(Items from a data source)
++++++

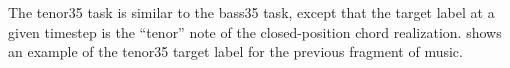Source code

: 
The \gls{tenor35} task is similar to the \gls{bass35} task,
except that the target label at a given timestep is the
``tenor'' note of the \gls{closed-position} chord
realization.  shows an example of the
\gls{tenor35} target label for the previous fragment of
music.


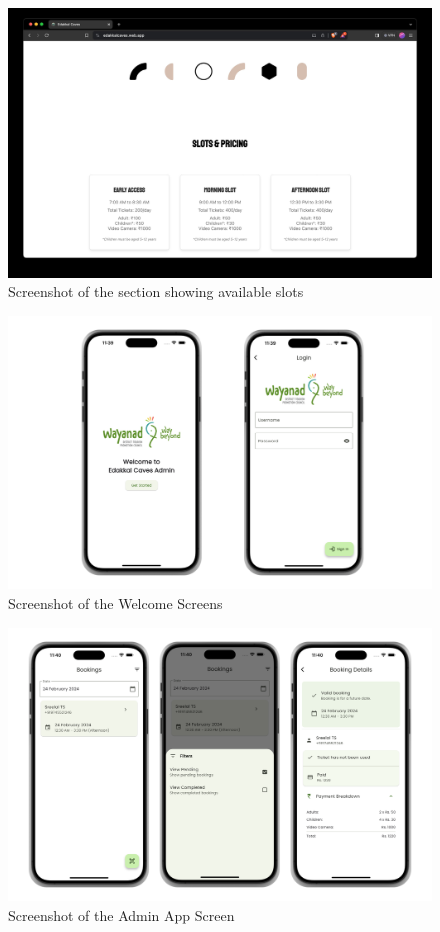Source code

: \documentclass[12pt,a4paper]{report}
\begin{document}
\begin{figure}[htbp]
    \centering
    \includegraphics[width=1\textwidth]{screenshots/Slots.jpg}
    \caption{Screenshot of the section showing available slots}
\end{figure}

\begin{figure}[htbp]
    \centering
    \includegraphics[width=1\textwidth]{screenshots/welcome-screens.png}
    \caption{Screenshot of the Welcome Screens}
\end{figure}

\begin{figure}[htbp]
    \centering
    \includegraphics[width=1\textwidth]{screenshots/admin-app-screens.png}
    \caption{Screenshot of the Admin App Screen}
\end{figure}
\end{document}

++++++

(AIM OF THE TASK)
Lines containing the word "caption" are to be tallied across the entries above; give only the resulting count.

(RESPONSE TO THIS TASK)
3